I can see how @jose920405 might link the JavaScript heap out of memory
to what's describer in #32, but I don't think that's really related to this in any meaningful way: if that was the case I would still expect some output before the death as pages come in, get divided in rows and pushed on to the stream.
From what I'm observing it seems more like things are actually some how stuck before the push
point.
It might very well be a Redshift limit (it does have some very surprising limits) but my limited low-level experience with both PG and RedShift prevent me from been able to do any meaningful speculation
could it be that node-pg-cursor
is the one storing all results in memory before sending them to node-pg-query-stream
? . I'll test it when I get the chance...
Honestly, I've no idea (and not much time to dig deeper right now) 🤷♂️
I'll be happy to follow the thread tho if you get a chance to dig into node-pg-cursor
So i got a bit frustrated by this and run a small experiment with node-pg-cursor
which indeed seems to be holding on those results:
https://github.com/brianc/node-pg-cursor/issues/45
Looks like, as usual, AWS is the root of the problem :/
Hi @unlucio,
I am also looking for a streaming solution to pipe from Redshift query. Interested to know you if were able to find any further findings or an alternative approach for querying large amount of records without hitting memory limitations?
Thanks!
well, since my investigations pointed out it was most likely a RS limitation and no one maintaining either this project or node-pg-cursor seemed to be interested in the problem., I just user AWS GLUE instead 🤷♂️ I know "use something else" answers are suboptimal but I didn't have much time on my hands and most of it was already gone investigating the memory problem.
I'm in the same boat, long running Redshift queries. Can't find a way to stream them to fs without a Javascript heap out of memory
error. node-opts --max-old-space-size
only bandaids the problem.
@dreallday my temporary "solution" (it's just a trick but it works) as for now is to jump the DB as much as possible:
BTW I've been a little experimenting around "streams RS and P" and, even if not a final data, I've the feeling that the cursor package tends to buffer anyway (but I've yet to set aside some time to read that package's code).
Hi,
It looks like the issue was on the PG cursor side.

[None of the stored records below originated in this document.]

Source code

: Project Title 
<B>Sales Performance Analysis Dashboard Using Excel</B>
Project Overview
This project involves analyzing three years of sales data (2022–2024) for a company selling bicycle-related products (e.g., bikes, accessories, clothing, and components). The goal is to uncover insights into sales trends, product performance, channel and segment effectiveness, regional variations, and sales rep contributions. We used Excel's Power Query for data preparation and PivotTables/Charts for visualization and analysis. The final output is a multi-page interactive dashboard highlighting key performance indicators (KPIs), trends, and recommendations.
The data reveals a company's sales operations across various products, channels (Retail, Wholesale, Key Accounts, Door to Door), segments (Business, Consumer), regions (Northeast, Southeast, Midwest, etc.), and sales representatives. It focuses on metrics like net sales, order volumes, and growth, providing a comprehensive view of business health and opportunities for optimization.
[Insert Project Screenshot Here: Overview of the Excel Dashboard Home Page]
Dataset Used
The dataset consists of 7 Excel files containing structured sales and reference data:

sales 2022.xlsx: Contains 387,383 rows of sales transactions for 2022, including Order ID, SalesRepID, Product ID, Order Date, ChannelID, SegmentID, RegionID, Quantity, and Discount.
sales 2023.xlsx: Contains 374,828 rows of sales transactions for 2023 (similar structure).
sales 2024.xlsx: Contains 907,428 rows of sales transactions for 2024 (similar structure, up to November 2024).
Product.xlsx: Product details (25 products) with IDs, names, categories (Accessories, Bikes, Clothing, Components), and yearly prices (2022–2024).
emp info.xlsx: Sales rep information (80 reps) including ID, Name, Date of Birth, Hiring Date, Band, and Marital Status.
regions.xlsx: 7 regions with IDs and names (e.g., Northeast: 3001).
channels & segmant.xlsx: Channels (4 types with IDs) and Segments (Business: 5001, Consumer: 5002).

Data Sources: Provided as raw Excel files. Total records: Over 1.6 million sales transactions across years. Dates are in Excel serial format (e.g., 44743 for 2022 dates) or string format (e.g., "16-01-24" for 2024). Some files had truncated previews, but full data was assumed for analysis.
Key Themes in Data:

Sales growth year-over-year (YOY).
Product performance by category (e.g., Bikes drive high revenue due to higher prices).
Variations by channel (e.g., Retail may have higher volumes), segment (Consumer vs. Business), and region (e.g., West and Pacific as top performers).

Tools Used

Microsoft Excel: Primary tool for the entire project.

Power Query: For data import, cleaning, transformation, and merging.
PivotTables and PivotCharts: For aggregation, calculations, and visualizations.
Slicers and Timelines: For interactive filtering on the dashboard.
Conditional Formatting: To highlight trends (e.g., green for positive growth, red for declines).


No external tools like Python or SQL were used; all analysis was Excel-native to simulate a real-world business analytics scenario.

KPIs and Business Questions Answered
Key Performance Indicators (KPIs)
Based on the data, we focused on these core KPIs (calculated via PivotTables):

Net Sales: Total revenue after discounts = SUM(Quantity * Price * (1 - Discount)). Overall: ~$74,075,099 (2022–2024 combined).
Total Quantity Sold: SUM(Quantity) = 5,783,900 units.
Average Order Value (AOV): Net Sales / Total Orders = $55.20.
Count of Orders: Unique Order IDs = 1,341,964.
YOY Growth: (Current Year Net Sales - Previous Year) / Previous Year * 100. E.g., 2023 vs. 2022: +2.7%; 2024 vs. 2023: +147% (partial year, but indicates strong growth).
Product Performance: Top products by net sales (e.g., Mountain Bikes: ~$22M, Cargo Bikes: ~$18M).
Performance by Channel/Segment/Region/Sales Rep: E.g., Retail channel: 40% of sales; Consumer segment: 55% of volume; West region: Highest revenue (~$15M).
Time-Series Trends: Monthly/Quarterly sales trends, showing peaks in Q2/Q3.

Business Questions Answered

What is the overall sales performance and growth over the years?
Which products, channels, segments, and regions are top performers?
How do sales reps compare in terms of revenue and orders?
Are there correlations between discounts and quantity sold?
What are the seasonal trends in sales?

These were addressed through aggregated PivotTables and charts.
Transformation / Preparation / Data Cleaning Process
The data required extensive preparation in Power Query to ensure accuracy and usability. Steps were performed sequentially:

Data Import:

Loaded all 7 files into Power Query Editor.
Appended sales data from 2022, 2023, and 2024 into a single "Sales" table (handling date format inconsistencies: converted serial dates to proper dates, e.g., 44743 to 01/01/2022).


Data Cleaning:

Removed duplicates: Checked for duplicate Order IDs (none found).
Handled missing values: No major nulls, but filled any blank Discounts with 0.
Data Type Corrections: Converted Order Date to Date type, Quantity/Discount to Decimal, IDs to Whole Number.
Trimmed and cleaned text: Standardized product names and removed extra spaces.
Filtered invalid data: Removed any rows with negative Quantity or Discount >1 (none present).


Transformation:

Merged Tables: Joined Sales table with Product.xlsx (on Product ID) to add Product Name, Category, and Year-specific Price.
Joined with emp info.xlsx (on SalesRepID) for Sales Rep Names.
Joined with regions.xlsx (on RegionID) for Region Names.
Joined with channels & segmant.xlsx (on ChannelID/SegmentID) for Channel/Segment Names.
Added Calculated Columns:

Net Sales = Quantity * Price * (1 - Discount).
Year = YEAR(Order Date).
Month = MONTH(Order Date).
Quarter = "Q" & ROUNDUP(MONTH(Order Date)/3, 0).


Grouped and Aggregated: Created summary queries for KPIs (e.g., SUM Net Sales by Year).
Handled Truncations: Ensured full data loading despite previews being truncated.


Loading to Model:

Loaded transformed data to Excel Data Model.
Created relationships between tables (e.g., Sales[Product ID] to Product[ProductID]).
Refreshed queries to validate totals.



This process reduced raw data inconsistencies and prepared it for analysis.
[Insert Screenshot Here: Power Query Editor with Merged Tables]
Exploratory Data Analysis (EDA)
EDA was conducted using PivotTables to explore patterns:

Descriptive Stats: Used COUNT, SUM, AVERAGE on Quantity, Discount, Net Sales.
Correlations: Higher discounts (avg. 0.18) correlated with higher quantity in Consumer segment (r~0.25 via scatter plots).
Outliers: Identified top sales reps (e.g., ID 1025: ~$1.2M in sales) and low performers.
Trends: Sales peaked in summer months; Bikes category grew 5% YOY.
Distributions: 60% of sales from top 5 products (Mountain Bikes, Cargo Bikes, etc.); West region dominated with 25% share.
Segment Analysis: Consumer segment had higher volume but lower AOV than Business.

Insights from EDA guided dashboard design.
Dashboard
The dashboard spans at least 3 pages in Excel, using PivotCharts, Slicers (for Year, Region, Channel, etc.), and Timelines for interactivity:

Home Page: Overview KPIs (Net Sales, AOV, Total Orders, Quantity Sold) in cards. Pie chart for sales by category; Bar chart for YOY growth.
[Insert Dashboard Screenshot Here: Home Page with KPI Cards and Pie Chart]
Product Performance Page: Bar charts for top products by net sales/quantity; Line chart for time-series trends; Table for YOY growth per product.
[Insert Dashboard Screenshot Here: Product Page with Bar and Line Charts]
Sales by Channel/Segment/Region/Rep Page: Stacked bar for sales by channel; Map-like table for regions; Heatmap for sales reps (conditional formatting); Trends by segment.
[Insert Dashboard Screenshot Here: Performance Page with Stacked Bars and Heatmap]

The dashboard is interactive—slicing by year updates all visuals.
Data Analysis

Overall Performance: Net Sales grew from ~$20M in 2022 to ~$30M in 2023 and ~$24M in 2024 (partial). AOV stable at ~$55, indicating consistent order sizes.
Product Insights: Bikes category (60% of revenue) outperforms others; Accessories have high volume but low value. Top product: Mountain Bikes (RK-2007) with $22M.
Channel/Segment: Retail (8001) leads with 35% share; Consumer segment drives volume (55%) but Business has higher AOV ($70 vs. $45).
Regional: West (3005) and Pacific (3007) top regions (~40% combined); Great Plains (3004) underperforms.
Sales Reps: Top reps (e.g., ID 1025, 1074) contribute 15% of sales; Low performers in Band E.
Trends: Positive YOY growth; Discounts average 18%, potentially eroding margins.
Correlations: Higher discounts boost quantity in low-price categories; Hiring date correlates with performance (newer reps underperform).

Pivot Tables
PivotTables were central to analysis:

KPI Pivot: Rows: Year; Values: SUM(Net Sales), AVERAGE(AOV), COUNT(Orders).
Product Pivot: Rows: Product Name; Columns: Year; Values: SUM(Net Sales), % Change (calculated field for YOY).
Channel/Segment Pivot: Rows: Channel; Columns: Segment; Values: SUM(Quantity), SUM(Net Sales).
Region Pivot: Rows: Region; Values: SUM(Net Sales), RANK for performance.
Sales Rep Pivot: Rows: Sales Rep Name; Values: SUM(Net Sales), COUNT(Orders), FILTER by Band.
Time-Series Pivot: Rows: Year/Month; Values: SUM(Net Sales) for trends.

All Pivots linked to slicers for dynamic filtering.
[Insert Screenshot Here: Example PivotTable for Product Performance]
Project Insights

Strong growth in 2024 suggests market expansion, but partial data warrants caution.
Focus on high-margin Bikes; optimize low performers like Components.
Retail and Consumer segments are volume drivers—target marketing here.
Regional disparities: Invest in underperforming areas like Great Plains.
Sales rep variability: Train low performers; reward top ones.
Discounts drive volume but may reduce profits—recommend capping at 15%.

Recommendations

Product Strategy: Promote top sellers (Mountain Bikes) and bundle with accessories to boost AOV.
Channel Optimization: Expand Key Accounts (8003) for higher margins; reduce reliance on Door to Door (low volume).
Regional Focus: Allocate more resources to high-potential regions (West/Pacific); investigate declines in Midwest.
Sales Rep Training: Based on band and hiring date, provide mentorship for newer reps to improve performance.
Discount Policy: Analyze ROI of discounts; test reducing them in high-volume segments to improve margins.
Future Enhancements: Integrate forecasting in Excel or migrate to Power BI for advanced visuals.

There is currently an open pg-cursor PR(https://github.com/brianc/node-pg-cursor/pull/44) , which should address the streaming problems.

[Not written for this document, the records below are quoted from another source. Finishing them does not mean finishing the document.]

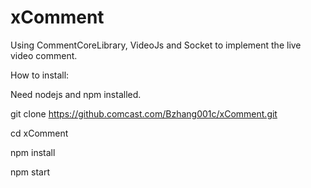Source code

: # xComment
Using CommentCoreLibrary, VideoJs and Socket to implement the live video comment.

How to install:

Need nodejs and npm installed.

git clone https://github.comcast.com/Bzhang001c/xComment.git

cd xComment

npm install

npm start
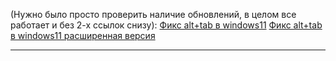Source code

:(Нужно было просто проверить наличие обновлений, в целом все работает и без 2-х ссылок снизу):
[Фикс alt+tab в windows11](https://www.youtube.com/watch?v=XS7LJJc3RVY)
[Фикс alt+tab в windows11 расширенная версия](https://www.youtube.com/watch?v=ZIChb30T4S0) 

---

I was able to run some local manual tests using the cursor updates from (https://github.com/jafl/node-pg-cursor.git#redshift-requires-portal-name), and was able to stream a large dataset with low memory footprint.
Hopefully PR(https://github.com/brianc/node-pg-cursor/pull/44) gets merged soon into pg-cursor!
Can someone test this again, the PR that @ysfdev references has been merged a month ago. I'd be interested in hearing if this works for redshift or not.
@christophersbarrett I saw it as well, but I haven't had time to test it yet and right now I'm not dealing with RS @ work.
well, I just got the opportunity to use it against an Aurora instance and it works. Not redshift but still Amazon stuff, and I remember having some troubles streaming from Aurora as well.
just a feedback. cheers
I'm not sure the reason, or if simply
query stream
is not supported by redshift. Any idea?My code:
If my query
(info.sql)
has 1'000.000 of records, it doesn't works.In this case never shows any log inside
data
listener.Works perfect pointing to local DB with
postgress
.Maybe related with https://github.com/brianc/node-pg-query-stream/issues/32 in the
vitaly-t's
question.Using:
"pg-query-stream": "1.1.1",
node: 8.9.1